Directions: Your copy should match the records below word for word and contain no pictures.
*** Records supplied ***
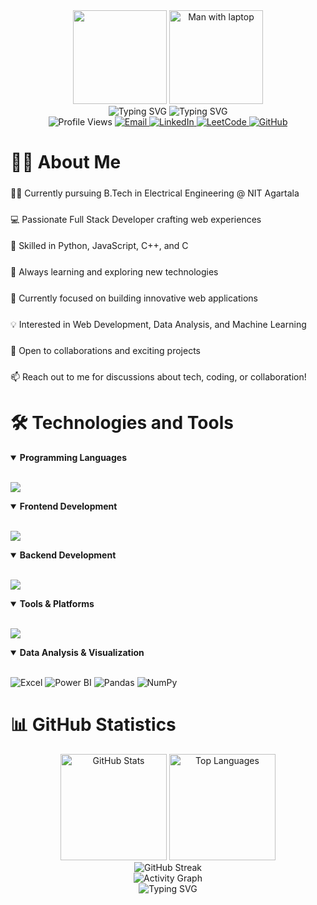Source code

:<div align="center">
  <img height="150" src="https://camo.githubusercontent.com/62da68eb62b1e5f175f7d1f0191dd89a653d7908feb22d37d4a0ab07365d6791/68747470733a2f2f6d656469612e67697068792e636f6d2f6d656469612f4d3967624264396e6244724f5475314d71782f67697068792e676966" />
  <img height="150" src="https://github.com/user-attachments/assets/d009e05a-4138-4675-9cbf-a0717b92f346" alt="Man with laptop" />
</div>
  <!-- For local images in GitHub, we need to use relative path from the repository root -->
 
<div align="center">
  <img src="https://readme-typing-svg.herokuapp.com?font=Fira+Code&weight=600&size=40&pause=1000&color=2F81F7&center=true&vCenter=true&repeat=false&width=435&lines=Hi+👋%2C+I'm+Diptanu" alt="Typing SVG" />
  <img src="https://readme-typing-svg.herokuapp.com?font=Fira+Code&weight=500&size=25&pause=1000&color=2F81F7&center=true&vCenter=true&width=435&lines=Full+Stack+Developer;Data+Structures+%26+Algorithms;Machine+Learning+Enthusiast" alt="Typing SVG" />
</div>

<div align="center">
  <img src="https://komarev.com/ghpvc/?username=Diptanu123&label=Profile%20views&color=0e75b6&style=for-the-badge" alt="Profile Views" />
  <a href="mailto:diptanus961@gmail.com">
    <img src="https://img.shields.io/badge/Email-D14836?style=for-the-badge&logo=gmail&logoColor=white" alt="Email" />
  </a>
  <a href="https://linkedin.com/in/diptanu123">
    <img src="https://img.shields.io/badge/LinkedIn-0077B5?style=for-the-badge&logo=linkedin&logoColor=white" alt="LinkedIn" />
  </a>
  <a href="https://leetcode.com/u/diptanus961">
    <img src="https://img.shields.io/badge/LeetCode-FFA116?style=for-the-badge&logo=leetcode&logoColor=black" alt="LeetCode" />
  </a>
  <a href="https://github.com/Diptanu123">
    <img src="https://img.shields.io/badge/GitHub-100000?style=for-the-badge&logo=github&logoColor=white" alt="GitHub" />
  </a>
</div>

# 👨‍💻 About Me

<div align="left" style="line-height: 2;">
  
👨‍🎓 Currently pursuing B.Tech in Electrical Engineering @ NIT Agartala

💻 Passionate Full Stack Developer crafting web experiences

🚀 Skilled in Python, JavaScript, C++, and C

🌱 Always learning and exploring new technologies

🎯 Currently focused on building innovative web applications

💡 Interested in Web Development, Data Analysis, and Machine Learning

🤝 Open to collaborations and exciting projects

📫 Reach out to me for discussions about tech, coding, or collaboration!

</div>

# 🛠️ Technologies and Tools

<details open>
<summary><b>Programming Languages</b></summary>
<br>
<p align="left">
  <a href="https://skillicons.dev">
    <img src="https://skillicons.dev/icons?i=python,js,cpp,c" />
  </a>
</p>
</details>

<details open>
<summary><b>Frontend Development</b></summary>
<br>
<p align="left">
  <a href="https://skillicons.dev">
    <img src="https://skillicons.dev/icons?i=react,html,css,bootstrap,tailwind,materialui" />
  </a>
</p>
</details>

<details open>
<summary><b>Backend Development</b></summary>
<br>
<p align="left">
  <a href="https://skillicons.dev">
    <img src="https://skillicons.dev/icons?i=nodejs,express,mongodb,mysql" />
  </a>
</p>
</details>

<details open>
<summary><b>Tools & Platforms</b></summary>
<br>
<p align="left">
  <a href="https://skillicons.dev">
    <img src="https://skillicons.dev/icons?i=git,github,vscode,postman,linux" />
  </a>
</p>
</details>

<details open>
<summary><b>Data Analysis & Visualization</b></summary>
<br>
<p align="left">
  <img src="https://img.shields.io/badge/Excel-217346?style=for-the-badge&logo=microsoft-excel&logoColor=white" alt="Excel" />
  <img src="https://img.shields.io/badge/Power_BI-F2C811?style=for-the-badge&logo=power-bi&logoColor=black" alt="Power BI" />
  <img src="https://img.shields.io/badge/Pandas-150458?style=for-the-badge&logo=pandas&logoColor=white" alt="Pandas" />
  <img src="https://img.shields.io/badge/NumPy-013243?style=for-the-badge&logo=numpy&logoColor=white" alt="NumPy" />
</p>
</details>

# 📊 GitHub Statistics

<div align="center">
  <img src="https://github-readme-stats.vercel.app/api?username=Diptanu123&show_icons=true&theme=tokyonight&border_radius=10&hide_border=true&include_all_commits=true&count_private=true" alt="GitHub Stats" height="170" />
  <img src="https://github-readme-stats.vercel.app/api/top-langs/?username=Diptanu123&layout=compact&theme=tokyonight&border_radius=10&hide_border=true&langs_count=8" alt="Top Languages" height="170" />
</div>

<div align="center">
  <img src="https://github-readme-streak-stats.herokuapp.com/?user=Diptanu123&theme=tokyonight&hide_border=true" alt="GitHub Streak" />
</div>

<div align="center">
  <img src="https://github-readme-activity-graph.vercel.app/graph?username=Diptanu123&theme=tokyo-night&hide_border=true&custom_title=Contribution%20Graph" alt="Activity Graph" />
</div>

<!-- Footer -->
<div align="center">
  <img src="https://readme-typing-svg.herokuapp.com?font=Fira+Code&weight=500&size=25&pause=1000&color=2F81F7&center=true&vCenter=true&width=435&lines=Thank+you+for+visiting!+👋" alt="Typing SVG" />
</div>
***
Task output:
Source code

:<div align="center">
  <img height="150" src="https://camo.githubusercontent.com/62da68eb62b1e5f175f7d1f0191dd89a653d7908feb22d37d4a0ab07365d6791/68747470733a2f2f6d656469612e67697068792e636f6d2f6d656469612f4d3967624264396e6244724f5475314d71782f67697068792e676966" />
  <img height="150" src="https://github.com/user-attachments/assets/d009e05a-4138-4675-9cbf-a0717b92f346" alt="Man with laptop" />
</div>
  <!-- For local images in GitHub, we need to use relative path from the repository root -->
 
<div align="center">
  <img src="https://readme-typing-svg.herokuapp.com?font=Fira+Code&weight=600&size=40&pause=1000&color=2F81F7&center=true&vCenter=true&repeat=false&width=435&lines=Hi+👋%2C+I'm+Diptanu" alt="Typing SVG" />
  <img src="https://readme-typing-svg.herokuapp.com?font=Fira+Code&weight=500&size=25&pause=1000&color=2F81F7&center=true&vCenter=true&width=435&lines=Full+Stack+Developer;Data+Structures+%26+Algorithms;Machine+Learning+Enthusiast" alt="Typing SVG" />
</div>

<div align="center">
  <img src="https://komarev.com/ghpvc/?username=Diptanu123&label=Profile%20views&color=0e75b6&style=for-the-badge" alt="Profile Views" />
  <a href="mailto:diptanus961@gmail.com">
    <img src="https://img.shields.io/badge/Email-D14836?style=for-the-badge&logo=gmail&logoColor=white" alt="Email" />
  </a>
  <a href="https://linkedin.com/in/diptanu123">
    <img src="https://img.shields.io/badge/LinkedIn-0077B5?style=for-the-badge&logo=linkedin&logoColor=white" alt="LinkedIn" />
  </a>
  <a href="https://leetcode.com/u/diptanus961">
    <img src="https://img.shields.io/badge/LeetCode-FFA116?style=for-the-badge&logo=leetcode&logoColor=black" alt="LeetCode" />
  </a>
  <a href="https://github.com/Diptanu123">
    <img src="https://img.shields.io/badge/GitHub-100000?style=for-the-badge&logo=github&logoColor=white" alt="GitHub" />
  </a>
</div>

# 👨‍💻 About Me

<div align="left" style="line-height: 2;">
  
👨‍🎓 Currently pursuing B.Tech in Electrical Engineering @ NIT Agartala

💻 Passionate Full Stack Developer crafting web experiences

🚀 Skilled in Python, JavaScript, C++, and C

🌱 Always learning and exploring new technologies

🎯 Currently focused on building innovative web applications

💡 Interested in Web Development, Data Analysis, and Machine Learning

🤝 Open to collaborations and exciting projects

📫 Reach out to me for discussions about tech, coding, or collaboration!

</div>

# 🛠️ Technologies and Tools

<details open>
<summary><b>Programming Languages</b></summary>
<br>
<p align="left">
  <a href="https://skillicons.dev">
    <img src="https://skillicons.dev/icons?i=python,js,cpp,c" />
  </a>
</p>
</details>

<details open>
<summary><b>Frontend Development</b></summary>
<br>
<p align="left">
  <a href="https://skillicons.dev">
    <img src="https://skillicons.dev/icons?i=react,html,css,bootstrap,tailwind,materialui" />
  </a>
</p>
</details>

<details open>
<summary><b>Backend Development</b></summary>
<br>
<p align="left">
  <a href="https://skillicons.dev">
    <img src="https://skillicons.dev/icons?i=nodejs,express,mongodb,mysql" />
  </a>
</p>
</details>

<details open>
<summary><b>Tools & Platforms</b></summary>
<br>
<p align="left">
  <a href="https://skillicons.dev">
    <img src="https://skillicons.dev/icons?i=git,github,vscode,postman,linux" />
  </a>
</p>
</details>

<details open>
<summary><b>Data Analysis & Visualization</b></summary>
<br>
<p align="left">
  <img src="https://img.shields.io/badge/Excel-217346?style=for-the-badge&logo=microsoft-excel&logoColor=white" alt="Excel" />
  <img src="https://img.shields.io/badge/Power_BI-F2C811?style=for-the-badge&logo=power-bi&logoColor=black" alt="Power BI" />
  <img src="https://img.shields.io/badge/Pandas-150458?style=for-the-badge&logo=pandas&logoColor=white" alt="Pandas" />
  <img src="https://img.shields.io/badge/NumPy-013243?style=for-the-badge&logo=numpy&logoColor=white" alt="NumPy" />
</p>
</details>

# 📊 GitHub Statistics

<div align="center">
  <img src="https://github-readme-stats.vercel.app/api?username=Diptanu123&show_icons=true&theme=tokyonight&border_radius=10&hide_border=true&include_all_commits=true&count_private=true" alt="GitHub Stats" height="170" />
  <img src="https://github-readme-stats.vercel.app/api/top-langs/?username=Diptanu123&layout=compact&theme=tokyonight&border_radius=10&hide_border=true&langs_count=8" alt="Top Languages" height="170" />
</div>

<div align="center">
  <img src="https://github-readme-streak-stats.herokuapp.com/?user=Diptanu123&theme=tokyonight&hide_border=true" alt="GitHub Streak" />
</div>

<div align="center">
  <img src="https://github-readme-activity-graph.vercel.app/graph?username=Diptanu123&theme=tokyo-night&hide_border=true&custom_title=Contribution%20Graph" alt="Activity Graph" />
</div>

<!-- Footer -->
<div align="center">
  <img src="https://readme-typing-svg.herokuapp.com?font=Fira+Code&weight=500&size=25&pause=1000&color=2F81F7&center=true&vCenter=true&width=435&lines=Thank+you+for+visiting!+👋" alt="Typing SVG" />
</div>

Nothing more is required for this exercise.